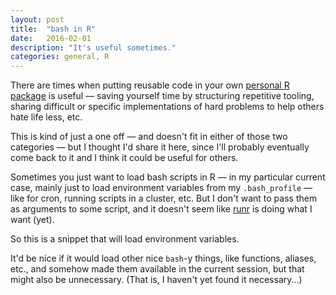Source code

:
 ```yaml
---
layout: post
title:  "bash in R"
date:   2016-02-01
description: "It's useful sometimes."
categories: general, R
---
```


There are times when putting reusable code in your own [personal R package](http://hilaryparker.com/2014/04/29/writing-an-r-package-from-scratch/) is useful &mdash; saving yourself time by structuring repetitive tooling, sharing difficult or specific implementations of hard problems to help others hate life less, etc.

This is kind of just a one off &mdash; and doesn't fit in either of those two categories &mdash; but I thought I'd share it here, since I'll probably eventually come back to it and I think it could be useful for others.

Sometimes you just want to load bash scripts in R &mdash; in my particular current case, mainly just to load environment variables from my `.bash_profile` &mdash; like for cron, running scripts in a cluster, etc.  But I don't want to pass them as arguments to some script, and it doesn't seem like [runr](https://github.com/yihui/runr) is doing what I want (yet).

So this is a snippet that will load environment variables.

<script src="https://gist.github.com/drewlanenga/22965c57f560ff85c589.js"></script>

It'd be nice if it would load other nice `bash`-y things, like functions, aliases, etc., and somehow made them available in the current session, but that might also be unnecessary.  (That is, I haven't yet found it necessary...)

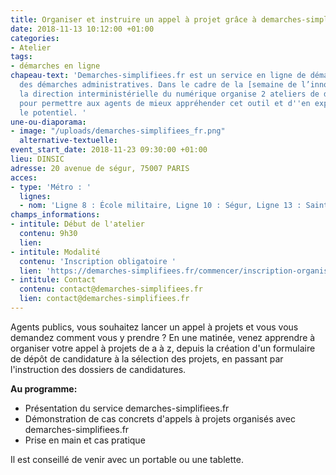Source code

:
 ```yaml
---
title: Organiser et instruire un appel à projet grâce à demarches-simplifiees.fr
date: 2018-11-13 10:12:00 +01:00
categories:
- Atelier
tags:
- démarches en ligne
chapeau-text: 'Demarches-simplifiees.fr est un service en ligne de dématérialisation
  des démarches administratives. Dans le cadre de la [semaine de l’innovation publique](http://www.modernisation.gouv.fr/la-semaine-de-linnovation-publique){:target="_blank"},
  la direction interministérielle du numérique organise 2 ateliers de découverte-formation
  pour permettre aux agents de mieux appréhender cet outil et d''en exploiter tout
  le potentiel. '
une-ou-diaporama:
- image: "/uploads/demarches-simplifiees_fr.png"
  alternative-textuelle: 
event_start_date: 2018-11-23 09:30:00 +01:00
lieu: DINSIC
adresse: 20 avenue de ségur, 75007 PARIS
acces:
- type: 'Métro : '
  lignes:
  - nom: 'Ligne 8 : École militaire, Ligne 10 : Ségur, Ligne 13 : Saint-François-Xavier'
champs_informations:
- intitule: Début de l'atelier
  contenu: 9h30
  lien: 
- intitule: Modalité
  contenu: 'Inscription obligatoire '
  lien: 'https://demarches-simplifiees.fr/commencer/inscription-organisation-appelaprojet '
- intitule: Contact
  contenu: contact@demarches-simplifiees.fr
  lien: contact@demarches-simplifiees.fr
---
```


Agents publics, vous souhaitez lancer un appel à projets et vous vous demandez comment vous y prendre ? En une matinée, venez apprendre à organiser votre appel à projets de a à z, depuis la création d'un formulaire de dépôt de candidature à la sélection des projets, en passant par l'instruction des dossiers de candidatures.

**Au programme:**

* Présentation du service demarches-simplifiees.fr
* Démonstration de cas concrets d'appels à projets organisés avec demarches-simplifiees.fr
* Prise en main et cas pratique

Il est conseillé de venir avec un portable ou une tablette.

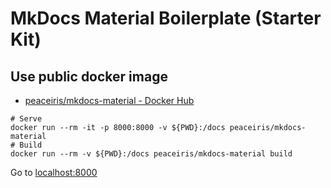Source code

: # MkDocs Material Boilerplate (Starter Kit)


## Use public docker image

- [peaceiris/mkdocs-material - Docker Hub](https://cloud.docker.com/repository/docker/peaceiris/mkdocs-material)

```
# Serve
docker run --rm -it -p 8000:8000 -v ${PWD}:/docs peaceiris/mkdocs-material
# Build
docker run --rm -v ${PWD}:/docs peaceiris/mkdocs-material build
```

Go to [localhost:8000](localhost:8000)
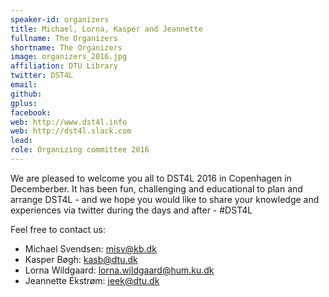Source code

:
 ```yaml
---
speaker-id: organizers
title: Michael, Lorna, Kasper and Jeannette
fullname: The Organizers
shortname: The Organizers
image: organizers_2016.jpg
affiliation: DTU Library
twitter: DST4L
email:
github:
gplus:
facebook:
web: http://www.dst4l.info
web: http://dst4l.slack.com 
lead:
role: Organizing committee 2016
---
```


We are pleased to welcome you all to DST4L 2016 in Copenhagen in Decemberber.
It has been fun, challenging and educational to plan and arrange DST4L - and we hope you would like to share your knowledge and experiences via twitter during the days and after - #DST4L

<p>Feel free to contact us:</p>

- Michael Svendsen: <misv@kb.dk>
- Kasper Bøgh: <kasb@dtu.dk>
- Lorna Wildgaard: <lorna.wildgaard@hum.ku.dk>
- Jeannette Ekstrøm: <jeek@dtu.dk>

▬▬▬▬▬▬▬▬▬▬

§ ASSIGNED TASK:
All lines from the first in the listing above to the line containing "This is kind", inclusive, go in the output exactly as they are; no pictures go in.

§ WRITTEN RESPONSE:
Source code

:
 ```yaml
---
layout: post
title:  "bash in R"
date:   2016-02-01
description: "It's useful sometimes."
categories: general, R
---
```


There are times when putting reusable code in your own [personal R package](http://hilaryparker.com/2014/04/29/writing-an-r-package-from-scratch/) is useful &mdash; saving yourself time by structuring repetitive tooling, sharing difficult or specific implementations of hard problems to help others hate life less, etc.

This is kind of just a one off &mdash; and doesn't fit in either of those two categories &mdash; but I thought I'd share it here, since I'll probably eventually come back to it and I think it could be useful for others.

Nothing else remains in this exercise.